Introduction

Traumatic brain injury (TBI) is one of the main causes of death and disability with an incidence in Europe of 235 per 100,000 per year and a mortality rate of 15 per 100,000 per year [1]. Intracranial hypertension increases mortality rate and affects functional outcome [2, 3]. The main treatment goal is to avoid secondary brain injury by ensuring adequate circulation and oxygenation to the brain by avoiding elevation of the intracranial pressure (ICP) and securing an adequate cerebral perfusion pressure (CPP). There are however controversies regarding how to deliver such care [4, 5].

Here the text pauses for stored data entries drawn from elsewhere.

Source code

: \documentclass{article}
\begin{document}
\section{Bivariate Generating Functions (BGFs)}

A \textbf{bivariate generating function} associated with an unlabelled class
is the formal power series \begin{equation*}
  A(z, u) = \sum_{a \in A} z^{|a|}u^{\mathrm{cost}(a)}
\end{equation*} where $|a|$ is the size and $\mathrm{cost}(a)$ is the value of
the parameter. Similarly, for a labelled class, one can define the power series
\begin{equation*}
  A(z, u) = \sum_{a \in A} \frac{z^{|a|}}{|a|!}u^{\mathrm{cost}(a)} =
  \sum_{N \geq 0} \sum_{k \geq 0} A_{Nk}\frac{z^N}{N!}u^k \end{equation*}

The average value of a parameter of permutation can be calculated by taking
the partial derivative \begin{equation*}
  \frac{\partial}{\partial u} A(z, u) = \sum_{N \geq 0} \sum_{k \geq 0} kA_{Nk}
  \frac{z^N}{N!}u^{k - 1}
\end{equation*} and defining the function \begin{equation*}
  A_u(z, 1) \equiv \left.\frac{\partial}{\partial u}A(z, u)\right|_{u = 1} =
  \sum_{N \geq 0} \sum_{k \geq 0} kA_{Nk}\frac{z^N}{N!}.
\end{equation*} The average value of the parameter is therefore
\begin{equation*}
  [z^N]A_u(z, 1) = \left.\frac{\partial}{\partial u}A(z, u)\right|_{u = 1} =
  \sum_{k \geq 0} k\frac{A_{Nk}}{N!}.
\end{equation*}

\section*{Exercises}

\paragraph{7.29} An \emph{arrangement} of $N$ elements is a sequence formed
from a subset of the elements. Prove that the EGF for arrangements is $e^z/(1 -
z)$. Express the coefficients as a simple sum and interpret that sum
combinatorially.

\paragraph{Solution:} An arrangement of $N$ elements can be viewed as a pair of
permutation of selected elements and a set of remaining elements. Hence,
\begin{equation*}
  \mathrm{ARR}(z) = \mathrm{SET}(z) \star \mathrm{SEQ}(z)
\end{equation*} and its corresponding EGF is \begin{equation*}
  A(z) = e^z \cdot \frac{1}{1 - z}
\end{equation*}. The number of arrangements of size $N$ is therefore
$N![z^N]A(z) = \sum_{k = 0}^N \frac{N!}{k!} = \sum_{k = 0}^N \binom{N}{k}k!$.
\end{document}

Elevated partial arterial pressure of CO2 (PaCO2) causes cerebral vasodilation which increases ICP, while too low PaCO2 causes vasoconstriction and decreases blood flow to the brain [610]. In order to secure a stable PaCO2 and ICP, most patients with severe TBI and some patients with moderate TBI are initially sedated and mechanically ventilated. While the TBI guidelines include desired levels of oxygen saturation and PaCO2 targets, there is no consensus on which ventilation mode to prefer in TBI patients [11, 12].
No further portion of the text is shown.